**Exercise directions:** Count, in the listing that follows, every line containing the word "终止进程". Give the number by itself.

**Provided data:**
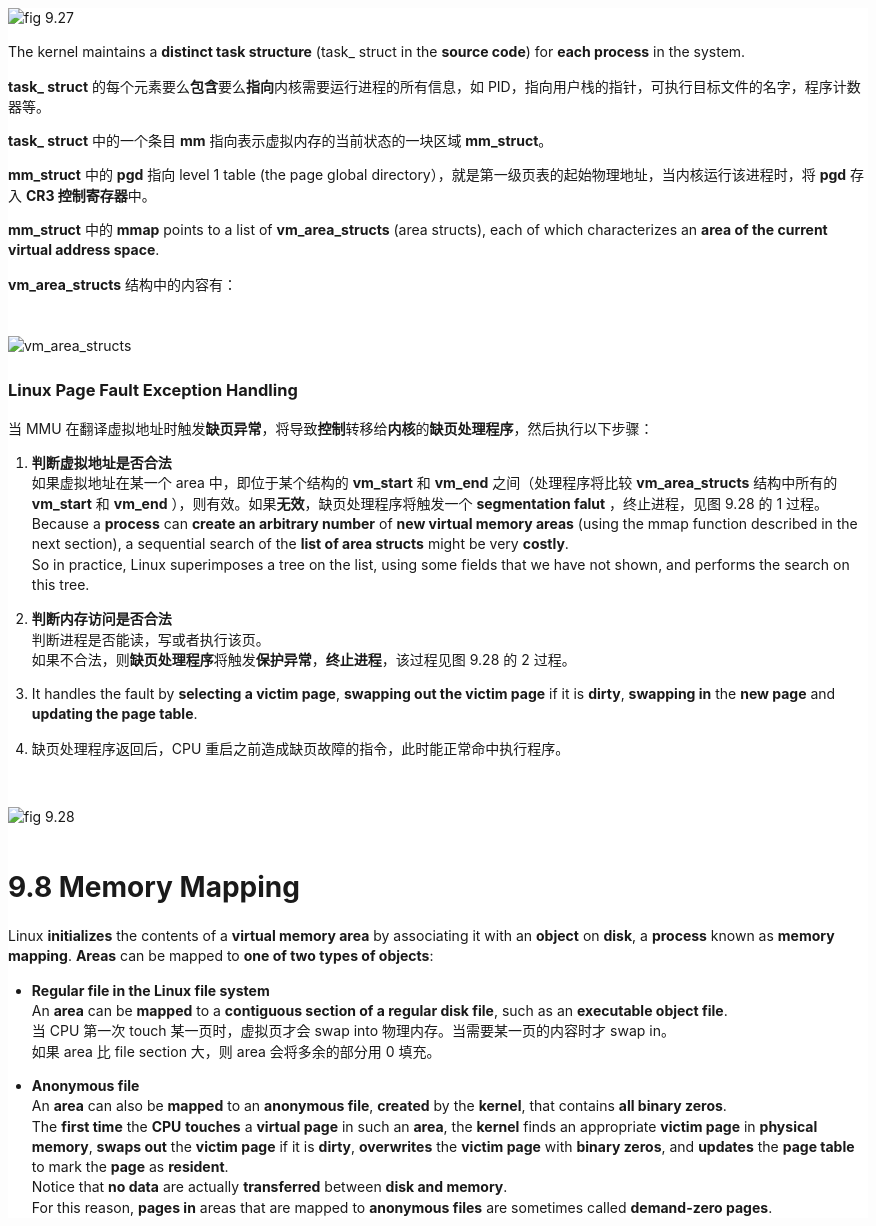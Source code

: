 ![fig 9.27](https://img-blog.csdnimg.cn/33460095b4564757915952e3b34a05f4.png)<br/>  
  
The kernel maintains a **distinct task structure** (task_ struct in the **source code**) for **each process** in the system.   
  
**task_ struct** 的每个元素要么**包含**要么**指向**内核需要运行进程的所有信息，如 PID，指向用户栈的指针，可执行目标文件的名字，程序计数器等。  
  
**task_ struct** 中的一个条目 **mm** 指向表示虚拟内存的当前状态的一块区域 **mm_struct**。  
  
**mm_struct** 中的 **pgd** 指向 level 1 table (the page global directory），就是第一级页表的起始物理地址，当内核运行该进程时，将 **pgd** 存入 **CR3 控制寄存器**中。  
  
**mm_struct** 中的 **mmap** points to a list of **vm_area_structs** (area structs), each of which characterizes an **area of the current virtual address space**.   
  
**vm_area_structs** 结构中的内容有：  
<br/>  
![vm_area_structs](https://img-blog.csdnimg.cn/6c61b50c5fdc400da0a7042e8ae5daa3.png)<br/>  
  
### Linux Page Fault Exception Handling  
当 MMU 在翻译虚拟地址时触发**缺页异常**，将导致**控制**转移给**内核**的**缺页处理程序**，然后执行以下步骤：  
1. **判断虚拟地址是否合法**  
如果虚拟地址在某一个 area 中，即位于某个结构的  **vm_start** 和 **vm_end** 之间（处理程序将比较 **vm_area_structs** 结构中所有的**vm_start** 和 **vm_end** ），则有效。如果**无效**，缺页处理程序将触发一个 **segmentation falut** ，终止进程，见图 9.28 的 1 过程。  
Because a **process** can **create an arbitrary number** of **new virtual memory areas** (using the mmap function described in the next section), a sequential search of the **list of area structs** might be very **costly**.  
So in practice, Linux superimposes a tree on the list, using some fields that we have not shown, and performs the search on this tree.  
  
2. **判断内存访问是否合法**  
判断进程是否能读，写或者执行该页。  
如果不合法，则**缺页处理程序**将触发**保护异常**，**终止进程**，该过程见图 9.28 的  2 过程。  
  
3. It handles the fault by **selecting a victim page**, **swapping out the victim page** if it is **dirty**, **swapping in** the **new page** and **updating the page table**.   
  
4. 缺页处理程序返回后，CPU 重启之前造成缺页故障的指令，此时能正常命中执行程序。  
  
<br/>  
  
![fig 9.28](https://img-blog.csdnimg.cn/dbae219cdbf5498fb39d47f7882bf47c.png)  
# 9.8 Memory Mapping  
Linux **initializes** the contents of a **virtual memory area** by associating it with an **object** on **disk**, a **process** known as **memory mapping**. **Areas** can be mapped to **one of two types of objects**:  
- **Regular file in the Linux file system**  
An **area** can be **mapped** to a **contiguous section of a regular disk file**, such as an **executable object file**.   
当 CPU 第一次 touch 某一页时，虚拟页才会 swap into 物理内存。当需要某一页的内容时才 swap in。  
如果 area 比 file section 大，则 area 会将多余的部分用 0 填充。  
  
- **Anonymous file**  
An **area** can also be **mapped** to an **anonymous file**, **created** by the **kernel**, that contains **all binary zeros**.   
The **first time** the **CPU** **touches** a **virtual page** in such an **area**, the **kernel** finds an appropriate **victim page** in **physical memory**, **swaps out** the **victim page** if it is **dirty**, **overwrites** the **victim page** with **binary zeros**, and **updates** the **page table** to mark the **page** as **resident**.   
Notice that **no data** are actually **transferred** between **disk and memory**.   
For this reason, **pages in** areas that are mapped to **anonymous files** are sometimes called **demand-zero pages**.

**Response to this task:** 2